▶ **WORK TO COMPLETE**
Identify each line below containing the string "with" and copy it.

(Entries taken from a collection)

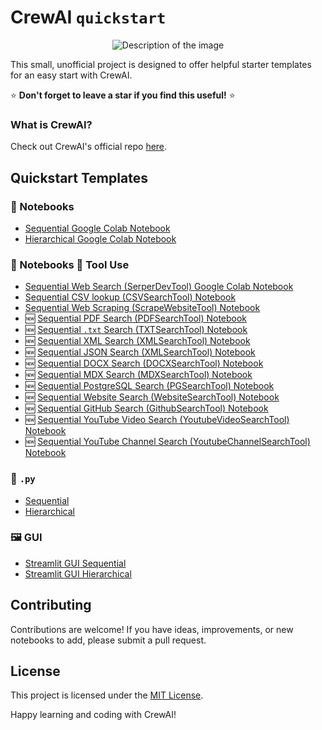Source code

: # CrewAI `quickstart`

<div align="center">
  <img src="https://i.imgur.com/RC1F7xz.png" alt="Description of the image">
</div>

This small, unofficial project is designed to offer helpful starter templates for an easy start with CrewAI.

:star: **Don't forget to leave a star if you find this useful!** :star:

### What is CrewAI?
Check out CrewAI's official repo [here](https://github.com/joaomdmoura/crewAI).

## Quickstart Templates

### :notebook: Notebooks

- [Sequential Google Colab Notebook](https://github.com/alexfazio/crewAI-quickstart/blob/main/crewai_sequential_quickstart.ipynb)
- [Hierarchical Google Colab Notebook](https://github.com/alexfazio/crewAI-quickstart/blob/main/crewai_hierarchical_quickstart.ipynb)

### :notebook: Notebooks :wrench: Tool Use
- [Sequential Web Search (SerperDevTool) Google Colab Notebook](https://github.com/alexfazio/crewAI-quickstart/blob/main/crewai_sequential_SerperDevTool_quickstart.ipynb)
- [Sequential CSV lookup (CSVSearchTool) Notebook](https://github.com/alexfazio/crewAI-quickstart/blob/main/crewai_sequential_CSVSearchTool_quickstart.ipynb)
- [Sequential Web Scraping (ScrapeWebsiteTool) Notebook](https://github.com/alexfazio/crewAI-quickstart/blob/main/crewai_sequential_ScrapeWebsiteTool_quickstart.ipynb)
- :new: [Sequential PDF Search (PDFSearchTool) Notebook](https://github.com/alexfazio/crewAI-quickstart/blob/main/crewai_sequential_PDFSearchTool_quickstart.ipynb)
- :new: [Sequential `.txt` Search (TXTSearchTool) Notebook](https://github.com/alexfazio/crewAI-quickstart/blob/main/crewai_sequential_TXTSearchTool_quickstart.ipynb)
- :new: [Sequential XML Search (XMLSearchTool) Notebook](https://github.com/alexfazio/crewAI-quickstart/blob/main/crewai_sequential_XMLSearchTool_quickstart.ipynb)
- :new: [Sequential JSON Search (XMLSearchTool) Notebook](https://github.com/alexfazio/crewAI-quickstart/blob/main/crewai_sequential_JSONSearchTool_quickstart.ipynb)
- :new: [Sequential DOCX Search (DOCXSearchTool) Notebook](https://github.com/alexfazio/crewAI-quickstart/blob/main/crewai_sequential_DOCXSearchTool_quickstart.ipynb)
- :new: [Sequential MDX Search (MDXSearchTool) Notebook](https://github.com/alexfazio/crewAI-quickstart/blob/main/crewai_sequential_MDXSearchTool_quickstart.ipynb)
- :new: [Sequential PostgreSQL Search (PGSearchTool) Notebook](https://github.com/alexfazio/crewAI-quickstart/blob/main/crewai_sequential_PGSearchTool_quickstart.ipynb)
- :new: [Sequential Website Search (WebsiteSearchTool) Notebook](https://github.com/alexfazio/crewAI-quickstart/blob/main/crewai_sequential_WebsiteSearchTool_quickstart.ipynb)
- :new: [Sequential GitHub Search (GithubSearchTool) Notebook](https://github.com/alexfazio/crewAI-quickstart/blob/main/crewai_sequential_GithubSearchTool_quickstart.ipynb)
- :new: [Sequential YouTube Video Search (YoutubeVideoSearchTool) Notebook](https://github.com/alexfazio/crewAI-quickstart/blob/main/crewai_sequential_YoutubeVideoSearchTool_quickstart.ipynb)
- :new: [Sequential YouTube Channel Search (YoutubeChannelSearchTool) Notebook](https://github.com/alexfazio/crewAI-quickstart/blob/main/crewai_sequential_YoutubeChannelSearchTool_quickstart.ipynb)

### :snake: `.py`

- [Sequential](https://github.com/alexfazio/crewAI-quickstart/tree/main/crewai-sequential-quickstart)
- [Hierarchical](https://github.com/alexfazio/crewAI-quickstart/tree/main/crewai-hierarchical-quickstart)

### 🖼️ GUI

- [Streamlit GUI Sequential](https://github.com/alexfazio/crewAI-quickstart/tree/main/crewai-streamlit-sequential-quickstart)
- [Streamlit GUI Hierarchical](https://github.com/alexfazio/crewAI-quickstart/tree/main/crewai-hierarchical-quickstart)

## Contributing

Contributions are welcome! If you have ideas, improvements, or new notebooks to add, please submit a pull request.

## License

This project is licensed under the [MIT License](LICENSE).

Happy learning and coding with CrewAI!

▶ **TASK OUTPUT**
This small, unofficial project is designed to offer helpful starter templates for an easy start with CrewAI.
Happy learning and coding with CrewAI!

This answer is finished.